Dartanyon Crockett

Personal information
- Full name: Dartanyon Davon Crockett
- Born: May 21, 1991 (age 35) Cleveland, Ohio, U.S.
- Occupation: Judoka
- Height: 5 ft 7 in (170 cm)
- Weight: 198 lb (90 kg)

Sport
- Sport: Para judo

Medal record
Men's judo
Representing United States
Paralympic Games
| Bronze medal – third place | 2012 London | 90 kg |
| Bronze medal – third place | 2016 Rio de Janeiro | 90 kg |
Parapan American Games
| Bronze medal – third place | 2015 Toronto | 90kg |

Profile at external databases
- IJF: 16601
- JudoInside.com: 89740

= Dartanyon Crockett =

American judoka (born 1991)

Dartanyon Davon Crockett (born May 22, 1991) is a competitive Judo athlete for the United States.

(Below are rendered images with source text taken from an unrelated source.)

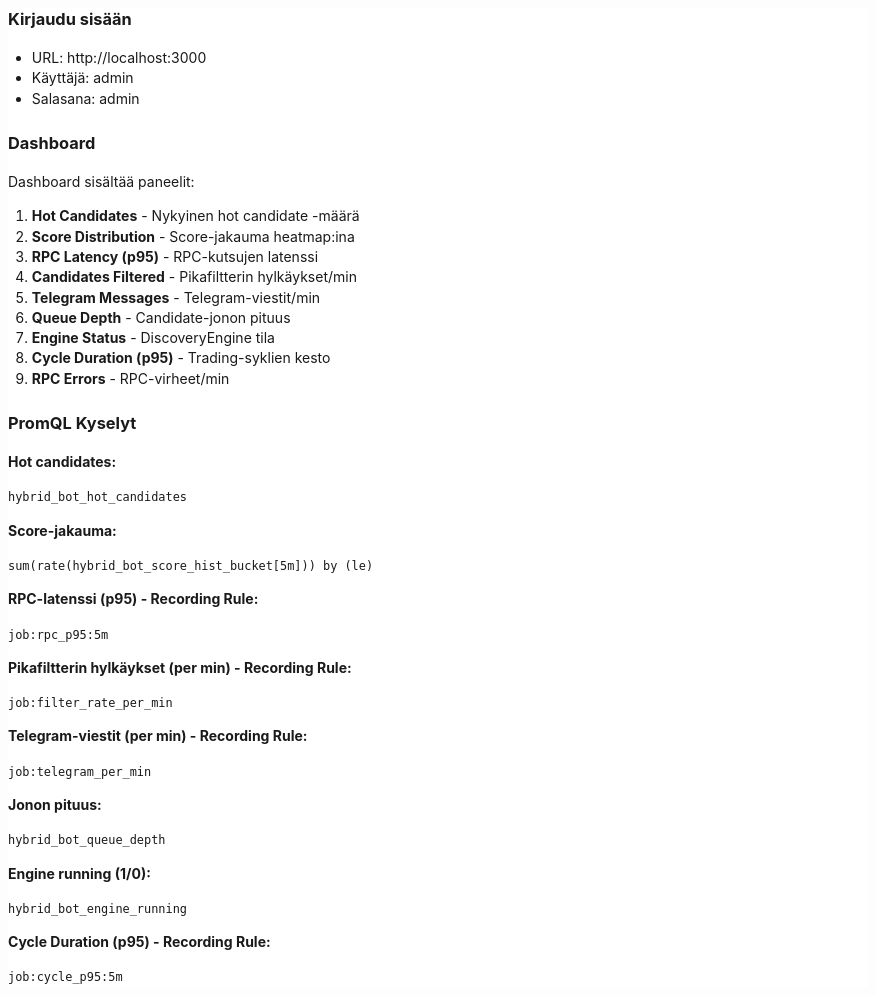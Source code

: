 ### Kirjaudu sisään
- URL: http://localhost:3000
- Käyttäjä: admin
- Salasana: admin

### Dashboard
Dashboard sisältää paneelit:

1. **Hot Candidates** - Nykyinen hot candidate -määrä
2. **Score Distribution** - Score-jakauma heatmap:ina
3. **RPC Latency (p95)** - RPC-kutsujen latenssi
4. **Candidates Filtered** - Pikafiltterin hylkäykset/min
5. **Telegram Messages** - Telegram-viestit/min
6. **Queue Depth** - Candidate-jonon pituus
7. **Engine Status** - DiscoveryEngine tila
8. **Cycle Duration (p95)** - Trading-syklien kesto
9. **RPC Errors** - RPC-virheet/min

### PromQL Kyselyt

**Hot candidates:**
```promql
hybrid_bot_hot_candidates
```

**Score-jakauma:**
```promql
sum(rate(hybrid_bot_score_hist_bucket[5m])) by (le)
```

**RPC-latenssi (p95) - Recording Rule:**
```promql
job:rpc_p95:5m
```

**Pikafiltterin hylkäykset (per min) - Recording Rule:**
```promql
job:filter_rate_per_min
```

**Telegram-viestit (per min) - Recording Rule:**
```promql
job:telegram_per_min
```

**Jonon pituus:**
```promql
hybrid_bot_queue_depth
```

**Engine running (1/0):**
```promql
hybrid_bot_engine_running
```

**Cycle Duration (p95) - Recording Rule:**
```promql
job:cycle_p95:5m
```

Crockett is legally blind. He won the bronze medal in the men's 90 kg division at both the 2012 Summer Paralympics in London in London and the 2016 Summer Paralympics in Rio. He attends Pikes Peak Community College, where he is majoring in Social Work. He is a former wrestler as well as a member of Team USA.
Additionally, Crockett recently joined UNICEF Kid Power as a brand ambassador Kid Power Champion.